In Schwarz, Weiß und Rot gestaltet, deckt dieser Comic die komplette Geschichte von Hunter Rose ab, aber Wagner war mit seiner Figur noch nicht fertig. Hunter Rose war die erste Grendel-Inkarnation, ist aber auch die, zu der Wagner am häufigsten zurückgekehrt ist. Zuerst in einer Reihe von Kurzgeschichten, die verschiedene Aspekte aufgreifen, die bei The Devil by the Deed angerissen werden, aber auch in solchen Geschichten, die die Komplexität der Figur noch herausstellen.
Die Natur der Aggression
Ein Problem, so könnte man meinen, ist der Umstand, dass Hunter Rose schon in seinem ersten echten Auftritt stirbt. Wie führt man eine Geschichte fort – und das über Jahrzehnte hinweg –, wenn die Hauptfigur bereits tot ist? Für Wagner war das gar kein Problem, denn er sah Grendel als mehr, denn nur die Geschichte eines Mannes an. Ja, er kehrte immer wieder zu Hunter Rose zurück, aber genauso trieb er die Geschichte voran, und das sogar bis in die späte Zukunft des 26. Jahrhunderts.

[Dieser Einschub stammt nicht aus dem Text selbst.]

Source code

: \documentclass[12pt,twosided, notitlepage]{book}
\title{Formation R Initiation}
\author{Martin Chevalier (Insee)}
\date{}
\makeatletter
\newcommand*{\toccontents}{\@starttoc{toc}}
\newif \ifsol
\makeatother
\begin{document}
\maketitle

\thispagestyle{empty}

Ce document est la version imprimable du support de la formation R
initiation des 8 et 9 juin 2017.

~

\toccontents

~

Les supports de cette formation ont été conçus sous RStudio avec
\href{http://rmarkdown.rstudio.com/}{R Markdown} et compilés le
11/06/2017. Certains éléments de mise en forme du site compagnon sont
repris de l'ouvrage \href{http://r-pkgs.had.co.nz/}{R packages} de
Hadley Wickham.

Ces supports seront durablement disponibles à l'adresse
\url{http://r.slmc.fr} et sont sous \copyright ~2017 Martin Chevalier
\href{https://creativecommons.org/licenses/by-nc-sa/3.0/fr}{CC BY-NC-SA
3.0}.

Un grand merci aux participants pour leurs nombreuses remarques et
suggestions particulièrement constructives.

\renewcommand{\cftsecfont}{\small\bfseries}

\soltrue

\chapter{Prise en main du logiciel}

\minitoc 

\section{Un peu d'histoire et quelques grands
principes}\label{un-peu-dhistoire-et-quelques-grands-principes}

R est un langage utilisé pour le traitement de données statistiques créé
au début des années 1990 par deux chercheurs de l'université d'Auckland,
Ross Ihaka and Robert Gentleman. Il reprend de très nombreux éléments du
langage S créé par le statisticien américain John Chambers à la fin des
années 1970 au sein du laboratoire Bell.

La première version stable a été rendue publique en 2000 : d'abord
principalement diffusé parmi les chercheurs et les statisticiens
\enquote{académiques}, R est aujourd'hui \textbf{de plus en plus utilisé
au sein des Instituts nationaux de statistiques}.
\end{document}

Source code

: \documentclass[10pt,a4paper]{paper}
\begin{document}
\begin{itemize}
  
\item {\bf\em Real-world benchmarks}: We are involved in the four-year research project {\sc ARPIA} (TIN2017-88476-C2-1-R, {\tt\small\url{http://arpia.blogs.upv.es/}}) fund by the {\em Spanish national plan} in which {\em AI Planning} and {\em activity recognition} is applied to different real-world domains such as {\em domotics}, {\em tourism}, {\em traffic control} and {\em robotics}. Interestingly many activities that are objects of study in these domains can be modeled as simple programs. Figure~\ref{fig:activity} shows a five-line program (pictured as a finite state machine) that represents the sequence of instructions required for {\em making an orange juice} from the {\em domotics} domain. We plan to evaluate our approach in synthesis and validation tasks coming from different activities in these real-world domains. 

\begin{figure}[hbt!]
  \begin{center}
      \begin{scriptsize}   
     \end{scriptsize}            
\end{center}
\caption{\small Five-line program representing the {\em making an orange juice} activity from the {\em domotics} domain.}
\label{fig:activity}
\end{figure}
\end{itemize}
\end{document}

Wagner schrieb (und zeichnete zum Teil) eine aus 40 Heften bestehende Serie für Comico, die später in Miniserien bei Dark Horse Comics nachgedruckt wurde. Darin untersucht er, wie die Legende von Grendel weiterlebt. Es geht um die Menschen, die sich von dem Killer inspiriert fühlen, die selbst die Maske aufsetzen und ein neuer Grendel werden.
Dabei spielt Wagner immer mehr mit der Idee, dass Grendel eine Entität ist, die von Individuen unabhängig ist, die sie beseelt oder inspiriert oder gar besetzt und sie erst zu dem macht, was sie schließlich sind, wenn sie die Maske anlegen. Hunter Rose ist so nur der erste Träger dieser Grendel-Entität – zumindest in der chronologischen Sichtweise. Doch wer weiß, ob es einen Grendel nicht schon lange zuvor gab. Nicht umsonst hat Wagner den Namen der Bestie aus dem Epos Beowulf entliehen.
Für Wagner wurde Grendel damit zu etwas gänzlich anderem. Nicht mehr die Geschichte eines Verbrechers, sondern eine Studie über die Natur der Aggression, immer verkörpert durch den aktuellen Grendel – und das durch die Jahrhunderte hindurch.